At the top of the gate, the pre-existing concrete conservation capping was removed and a lime-based hard-cap was installed on top of the reconstructed area along the northeast wall. We also created a system of terraces and “French drains” along the northwest wall. A mudbrick frame was placed on the north and east borders of the bastion’s upper surface, above those areas of the rampart that had been conserved, and within the frame we placed a protective soft-cap system of geofabric, clayey soil, and shallow- rooted plants (poa) (figs. 1, 4). The same techniques have been used for the wall tops of several of the units in Gordion’s Terrace Building Complex, and the majority of the work was carried out by a group of women from Yassıhöyük village, who were trained in this soft-capping technique by Naomi Miller.

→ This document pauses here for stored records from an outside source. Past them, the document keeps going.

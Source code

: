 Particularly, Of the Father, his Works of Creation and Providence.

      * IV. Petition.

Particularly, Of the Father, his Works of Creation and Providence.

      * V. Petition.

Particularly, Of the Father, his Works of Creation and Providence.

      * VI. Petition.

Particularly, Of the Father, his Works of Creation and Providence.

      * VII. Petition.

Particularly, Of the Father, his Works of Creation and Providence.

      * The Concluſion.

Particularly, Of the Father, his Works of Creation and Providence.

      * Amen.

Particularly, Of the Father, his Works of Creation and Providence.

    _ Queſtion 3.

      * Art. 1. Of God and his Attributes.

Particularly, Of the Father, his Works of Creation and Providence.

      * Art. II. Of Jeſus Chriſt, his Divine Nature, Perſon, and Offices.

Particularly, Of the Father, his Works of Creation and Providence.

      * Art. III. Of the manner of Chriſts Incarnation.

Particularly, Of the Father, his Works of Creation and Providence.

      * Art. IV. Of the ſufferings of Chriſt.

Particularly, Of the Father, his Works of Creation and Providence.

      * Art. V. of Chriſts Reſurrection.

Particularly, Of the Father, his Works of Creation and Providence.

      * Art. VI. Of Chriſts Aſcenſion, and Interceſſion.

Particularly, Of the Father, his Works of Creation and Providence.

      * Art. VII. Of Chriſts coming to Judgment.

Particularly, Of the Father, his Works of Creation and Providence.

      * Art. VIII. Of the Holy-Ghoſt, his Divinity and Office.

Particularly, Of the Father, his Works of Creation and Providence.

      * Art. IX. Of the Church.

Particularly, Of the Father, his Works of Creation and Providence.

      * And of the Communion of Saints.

The final component of the gate conservation program involved stabilizing the fractured blocks on the north side of the bastion with micro-grout injections, and filling the open joints with small chinking stones to replicate the Early Phrygian construction technique (figs. 4, 5). All of this work was completed in early August, after which we removed the metal scaffolding and its wooden railroad-tie foundations. The techniques that we employed to conserve the East Citadel Gate have required six seasons of work, but they should ensure its stability into the next century, even if earthquakes should occur.

A second conservation project focused on the Mosaic Building, a large multi-room structure on the southern edge of the citadel, where two months of excavation took place this season as described below (figs. 2, 7). Most of the rooms had 6th century B.C. pebble mosaic floors, which had been unearthed by Rodney Young in the early 1950s (fig. 8) but subsequently left vulnerable to erosion and occasional damage by wandering flocks of sheep and goats.

We therefore formulated a three-year plan to ensure long-term stabilization of the Mosaic Building, beginning with the placement of geotextile over the entire area, with seedless soil from the recent excavations placed above and below it. Small stone retaining walls were erected to hold the earth and geotextile in place, especially along the eroding slopes. Mosaic pebbles that had been loosened by erosion were also collected for future reconstruction. All of the work in this area was carefully executed by Ben Abbott and Julia Commander, with the assistance of Elisa Del Bono and Angelo Lanza.

Tumulus MM (Midas Mound)

Each year we systematically search for new tools and techniques to safeguard the stability of the tomb chamber in Tumulus MM, built ca. 740 B.C. and excavated in 1957. This was probably the tomb of King Midas’s father, and it remains the oldest standing wooden building in the world, as far as we know. Although the tomb chamber has been carefully documented with photos and drawings since its excavation, we are now in a position to increase the power and precision of our documentation by using digital recording techniques and 3D digital reconstructions. This will provide us with the capability to analyze and present the monument in a way that builds on the earlier photographs and videos, while creating a heightened visual experience for visitors, who currently have only restricted access to the chamber. The goals for this new imaging project include recording the entire interior (ceiling, floor and four sides) and exterior (juniper logs and limestone barrier wall) of the tomb chamber complex.

As a first step in the 3D recording project, we arranged for a brief site- visit at the end of June by E. Keats Webb, Digital Imaging Specialist at the Smithsonian’s Museum Conservation Institute (fig. 9). Imaging tests were conducted on three distinct areas of the tomb (juniper logs, limestone wall, and tomb interior) to see if any challenges would arise in the data acquisition and processing, and we look forward to the project continuing next year. Such an approach has the potential to highlight areas of structural instability, and to clarify many critically important research issues, such as carpentry techniques, architectural details, and the original layout of the grave gifts that once hung on the walls, the evidence for which now survives only as metal corrosion stains on the wooden beams.